Last week, I was doing a bit of reading around on some axiom of regularity(/foundation)-related questions, and found an answer in one of them (which I cannot seem to locate, for the life of me, right now) which stated that, although it was a fairly technical result, one could show, in ZF-reg, that $P(A) \in A$ is possible.
Well, that sort of made my brain fizz a little, and so I've been thinking about it for the past few days, but cannot find any documentation relating to the result. If anyone could send me in the right direction, or provide an example or outline of such, it would be much appreciated!
No, it most certainly does not imply that $\mathcal P(A)\in A$. Simply because $\mathcal P(\varnothing)\notin\varnothing$.
Moreover, you get an entire model of $\sf ZF$ inside any model of $\sf ZF-Reg$. So there will be plenty of sets which do not have $\mathcal P(A)$ as their element.
But it is consistent. The easiest way would be to take one of the "Anti Foundations Axioms" which assert that the failure of regularity (known as foundations as well) is extensive.
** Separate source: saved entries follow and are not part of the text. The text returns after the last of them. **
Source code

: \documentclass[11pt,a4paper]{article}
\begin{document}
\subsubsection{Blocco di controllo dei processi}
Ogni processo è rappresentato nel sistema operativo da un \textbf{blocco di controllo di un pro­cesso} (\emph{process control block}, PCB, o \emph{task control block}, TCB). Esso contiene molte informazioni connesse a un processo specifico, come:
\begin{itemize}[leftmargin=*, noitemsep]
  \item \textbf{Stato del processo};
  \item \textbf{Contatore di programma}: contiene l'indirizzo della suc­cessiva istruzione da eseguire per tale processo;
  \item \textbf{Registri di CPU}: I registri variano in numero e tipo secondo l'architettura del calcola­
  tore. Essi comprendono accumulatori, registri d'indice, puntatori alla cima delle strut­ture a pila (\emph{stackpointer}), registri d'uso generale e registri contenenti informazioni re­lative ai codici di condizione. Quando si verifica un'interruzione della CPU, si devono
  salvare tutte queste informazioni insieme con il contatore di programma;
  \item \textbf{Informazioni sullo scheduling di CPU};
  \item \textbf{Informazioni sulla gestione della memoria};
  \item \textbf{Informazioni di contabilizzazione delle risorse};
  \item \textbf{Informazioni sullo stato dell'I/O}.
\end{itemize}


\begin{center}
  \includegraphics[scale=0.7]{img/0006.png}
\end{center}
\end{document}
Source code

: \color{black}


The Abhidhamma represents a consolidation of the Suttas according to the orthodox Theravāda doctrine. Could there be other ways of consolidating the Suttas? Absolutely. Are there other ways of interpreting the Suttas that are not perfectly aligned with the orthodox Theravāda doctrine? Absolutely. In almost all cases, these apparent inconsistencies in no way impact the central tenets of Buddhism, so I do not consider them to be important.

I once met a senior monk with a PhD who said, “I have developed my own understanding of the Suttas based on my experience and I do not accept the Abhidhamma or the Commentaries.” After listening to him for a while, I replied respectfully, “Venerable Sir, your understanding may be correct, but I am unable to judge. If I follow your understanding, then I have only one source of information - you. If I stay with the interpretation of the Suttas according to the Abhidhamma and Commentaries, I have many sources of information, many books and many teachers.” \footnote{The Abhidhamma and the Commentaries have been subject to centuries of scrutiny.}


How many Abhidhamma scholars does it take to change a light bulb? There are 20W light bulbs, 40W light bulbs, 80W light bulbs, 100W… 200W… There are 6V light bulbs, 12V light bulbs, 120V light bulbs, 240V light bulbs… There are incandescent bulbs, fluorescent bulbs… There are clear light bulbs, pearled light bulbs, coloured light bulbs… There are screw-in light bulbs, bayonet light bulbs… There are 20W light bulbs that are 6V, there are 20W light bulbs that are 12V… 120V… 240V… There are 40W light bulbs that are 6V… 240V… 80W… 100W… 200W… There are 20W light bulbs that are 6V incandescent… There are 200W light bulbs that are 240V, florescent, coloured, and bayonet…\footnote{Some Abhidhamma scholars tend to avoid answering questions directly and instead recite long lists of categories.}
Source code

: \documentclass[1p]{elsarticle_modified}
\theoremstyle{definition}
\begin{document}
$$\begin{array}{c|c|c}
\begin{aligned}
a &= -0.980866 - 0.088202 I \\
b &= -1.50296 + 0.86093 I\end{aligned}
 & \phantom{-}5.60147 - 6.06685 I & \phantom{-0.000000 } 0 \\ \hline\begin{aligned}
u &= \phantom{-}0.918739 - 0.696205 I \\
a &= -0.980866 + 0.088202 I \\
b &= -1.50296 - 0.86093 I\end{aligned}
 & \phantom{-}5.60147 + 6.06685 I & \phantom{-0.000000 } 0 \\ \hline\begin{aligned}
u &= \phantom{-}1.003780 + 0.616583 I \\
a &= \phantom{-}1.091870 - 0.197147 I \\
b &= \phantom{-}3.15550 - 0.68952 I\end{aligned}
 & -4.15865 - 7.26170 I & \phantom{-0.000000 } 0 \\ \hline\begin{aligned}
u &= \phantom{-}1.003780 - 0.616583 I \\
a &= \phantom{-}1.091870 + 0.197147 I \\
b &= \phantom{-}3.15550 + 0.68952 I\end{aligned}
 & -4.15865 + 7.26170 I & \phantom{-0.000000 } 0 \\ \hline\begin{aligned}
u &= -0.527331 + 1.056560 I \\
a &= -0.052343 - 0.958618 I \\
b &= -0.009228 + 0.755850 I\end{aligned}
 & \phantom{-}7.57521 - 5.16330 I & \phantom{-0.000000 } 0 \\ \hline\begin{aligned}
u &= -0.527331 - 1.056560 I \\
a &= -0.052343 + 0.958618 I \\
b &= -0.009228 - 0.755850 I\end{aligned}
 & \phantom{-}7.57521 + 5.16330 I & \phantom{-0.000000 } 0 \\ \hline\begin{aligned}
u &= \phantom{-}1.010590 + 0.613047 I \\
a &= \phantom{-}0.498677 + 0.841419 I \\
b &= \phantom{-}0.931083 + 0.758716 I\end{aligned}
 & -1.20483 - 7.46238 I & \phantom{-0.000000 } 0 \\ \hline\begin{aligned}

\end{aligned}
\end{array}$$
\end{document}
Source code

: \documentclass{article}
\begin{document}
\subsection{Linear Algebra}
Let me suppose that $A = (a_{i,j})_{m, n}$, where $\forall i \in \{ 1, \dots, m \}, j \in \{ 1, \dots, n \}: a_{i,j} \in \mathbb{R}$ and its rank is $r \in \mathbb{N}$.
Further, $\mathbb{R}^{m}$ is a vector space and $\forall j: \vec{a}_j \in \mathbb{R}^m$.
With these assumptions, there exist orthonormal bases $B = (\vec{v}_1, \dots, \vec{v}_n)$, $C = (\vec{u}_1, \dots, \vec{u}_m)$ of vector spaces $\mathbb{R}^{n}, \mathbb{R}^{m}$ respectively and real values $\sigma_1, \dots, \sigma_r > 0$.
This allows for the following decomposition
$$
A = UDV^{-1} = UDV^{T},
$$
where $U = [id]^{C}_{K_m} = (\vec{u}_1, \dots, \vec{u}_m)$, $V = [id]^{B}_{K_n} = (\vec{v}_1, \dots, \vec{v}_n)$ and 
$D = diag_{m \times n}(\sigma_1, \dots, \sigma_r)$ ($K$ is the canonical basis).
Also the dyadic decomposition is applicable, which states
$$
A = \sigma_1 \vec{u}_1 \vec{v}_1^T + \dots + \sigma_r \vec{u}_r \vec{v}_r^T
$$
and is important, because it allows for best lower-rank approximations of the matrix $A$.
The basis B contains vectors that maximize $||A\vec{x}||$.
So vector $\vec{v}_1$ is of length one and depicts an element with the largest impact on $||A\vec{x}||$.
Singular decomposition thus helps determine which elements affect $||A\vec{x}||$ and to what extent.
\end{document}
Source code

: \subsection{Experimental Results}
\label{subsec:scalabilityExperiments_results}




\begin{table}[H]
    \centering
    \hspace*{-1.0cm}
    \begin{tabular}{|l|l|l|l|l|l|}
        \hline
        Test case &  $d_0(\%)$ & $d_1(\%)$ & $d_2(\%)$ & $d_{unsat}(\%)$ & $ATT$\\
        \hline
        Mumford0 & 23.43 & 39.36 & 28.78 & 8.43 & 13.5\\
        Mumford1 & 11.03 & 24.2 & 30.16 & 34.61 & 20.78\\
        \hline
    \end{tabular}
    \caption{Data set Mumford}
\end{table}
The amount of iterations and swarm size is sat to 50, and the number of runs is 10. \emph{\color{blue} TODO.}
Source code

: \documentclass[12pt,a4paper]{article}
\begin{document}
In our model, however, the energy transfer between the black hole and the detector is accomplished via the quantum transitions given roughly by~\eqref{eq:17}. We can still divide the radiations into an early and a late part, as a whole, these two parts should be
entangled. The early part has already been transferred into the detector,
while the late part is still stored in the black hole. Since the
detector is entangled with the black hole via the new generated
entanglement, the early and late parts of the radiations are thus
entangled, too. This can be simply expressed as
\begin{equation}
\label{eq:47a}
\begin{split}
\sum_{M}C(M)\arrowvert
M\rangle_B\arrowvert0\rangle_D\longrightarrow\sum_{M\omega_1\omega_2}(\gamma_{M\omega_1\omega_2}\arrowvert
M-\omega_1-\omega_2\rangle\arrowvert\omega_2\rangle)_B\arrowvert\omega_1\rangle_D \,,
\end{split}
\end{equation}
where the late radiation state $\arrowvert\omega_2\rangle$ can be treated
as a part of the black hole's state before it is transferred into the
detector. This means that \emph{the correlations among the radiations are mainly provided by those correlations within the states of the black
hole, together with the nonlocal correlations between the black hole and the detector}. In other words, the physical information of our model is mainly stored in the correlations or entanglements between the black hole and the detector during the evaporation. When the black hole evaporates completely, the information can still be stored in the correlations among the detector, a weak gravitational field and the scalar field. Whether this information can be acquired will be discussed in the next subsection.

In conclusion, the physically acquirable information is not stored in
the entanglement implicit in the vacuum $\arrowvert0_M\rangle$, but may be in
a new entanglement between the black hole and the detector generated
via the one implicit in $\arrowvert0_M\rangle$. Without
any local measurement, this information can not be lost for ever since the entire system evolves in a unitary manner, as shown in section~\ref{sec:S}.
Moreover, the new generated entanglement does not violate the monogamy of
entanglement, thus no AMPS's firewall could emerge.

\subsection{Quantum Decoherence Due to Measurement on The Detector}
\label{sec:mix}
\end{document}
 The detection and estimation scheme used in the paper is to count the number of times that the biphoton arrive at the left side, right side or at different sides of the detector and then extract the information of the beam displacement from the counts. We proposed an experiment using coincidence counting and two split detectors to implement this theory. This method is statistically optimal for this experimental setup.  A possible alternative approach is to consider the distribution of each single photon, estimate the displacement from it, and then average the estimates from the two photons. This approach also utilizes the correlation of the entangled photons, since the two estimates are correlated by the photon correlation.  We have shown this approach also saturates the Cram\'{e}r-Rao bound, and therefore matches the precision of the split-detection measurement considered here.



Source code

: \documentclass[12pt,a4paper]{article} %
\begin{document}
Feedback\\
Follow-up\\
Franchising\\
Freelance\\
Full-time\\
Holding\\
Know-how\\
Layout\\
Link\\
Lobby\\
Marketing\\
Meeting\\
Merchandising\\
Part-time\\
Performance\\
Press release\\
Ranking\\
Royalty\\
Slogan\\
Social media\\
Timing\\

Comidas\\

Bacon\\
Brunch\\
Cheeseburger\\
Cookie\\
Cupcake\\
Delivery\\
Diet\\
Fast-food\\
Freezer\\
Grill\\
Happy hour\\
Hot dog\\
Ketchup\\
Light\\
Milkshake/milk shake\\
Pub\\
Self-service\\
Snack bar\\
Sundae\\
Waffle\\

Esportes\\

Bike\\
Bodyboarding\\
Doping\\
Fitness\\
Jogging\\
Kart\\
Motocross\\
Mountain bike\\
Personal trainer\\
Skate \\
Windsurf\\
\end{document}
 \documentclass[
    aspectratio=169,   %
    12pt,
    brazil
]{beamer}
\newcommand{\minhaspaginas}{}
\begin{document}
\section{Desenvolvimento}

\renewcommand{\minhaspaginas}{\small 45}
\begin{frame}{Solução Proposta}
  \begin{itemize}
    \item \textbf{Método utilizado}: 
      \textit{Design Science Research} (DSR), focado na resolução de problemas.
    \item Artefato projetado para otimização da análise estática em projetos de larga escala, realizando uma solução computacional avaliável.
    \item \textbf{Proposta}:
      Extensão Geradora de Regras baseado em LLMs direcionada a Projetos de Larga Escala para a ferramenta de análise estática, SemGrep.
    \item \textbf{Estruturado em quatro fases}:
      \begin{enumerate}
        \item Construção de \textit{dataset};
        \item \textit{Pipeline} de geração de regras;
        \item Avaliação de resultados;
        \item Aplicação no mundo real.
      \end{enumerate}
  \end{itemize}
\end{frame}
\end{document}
How extensive? For example, "Every possible graph is realized". Then you only need to show that you can draw a graph of a set and its power set, such that the power set is an element of the set.
You can do it directly using permutation models. I cannot give a reference, since I learned it in class a few years ago, and the notes are in Hebrew, but one of the exercises was to show that it is consistent to have $\mathcal P(A)\in A$. If my memory serves me right, $A$ had three elements.